TASK OBJECTIVE:
Scan the material for the word "exec" and return every matching line.

---------- MATERIAL SHOWN

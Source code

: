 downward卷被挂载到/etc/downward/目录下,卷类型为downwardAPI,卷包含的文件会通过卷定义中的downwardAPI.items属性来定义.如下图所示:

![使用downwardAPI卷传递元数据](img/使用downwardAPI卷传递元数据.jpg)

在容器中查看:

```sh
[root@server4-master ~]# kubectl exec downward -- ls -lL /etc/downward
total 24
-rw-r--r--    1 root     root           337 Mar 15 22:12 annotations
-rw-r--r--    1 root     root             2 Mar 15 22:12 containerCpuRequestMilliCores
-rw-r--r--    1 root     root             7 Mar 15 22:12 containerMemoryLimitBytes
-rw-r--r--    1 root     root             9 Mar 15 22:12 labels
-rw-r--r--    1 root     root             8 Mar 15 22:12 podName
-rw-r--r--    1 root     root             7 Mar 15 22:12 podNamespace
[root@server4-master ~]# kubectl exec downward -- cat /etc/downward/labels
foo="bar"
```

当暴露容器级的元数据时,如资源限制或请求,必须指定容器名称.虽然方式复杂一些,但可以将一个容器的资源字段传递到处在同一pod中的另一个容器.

--------------------

WRITTEN REPLY:
[root@server4-master ~]# kubectl exec downward -- ls -lL /etc/downward
[root@server4-master ~]# kubectl exec downward -- cat /etc/downward/labels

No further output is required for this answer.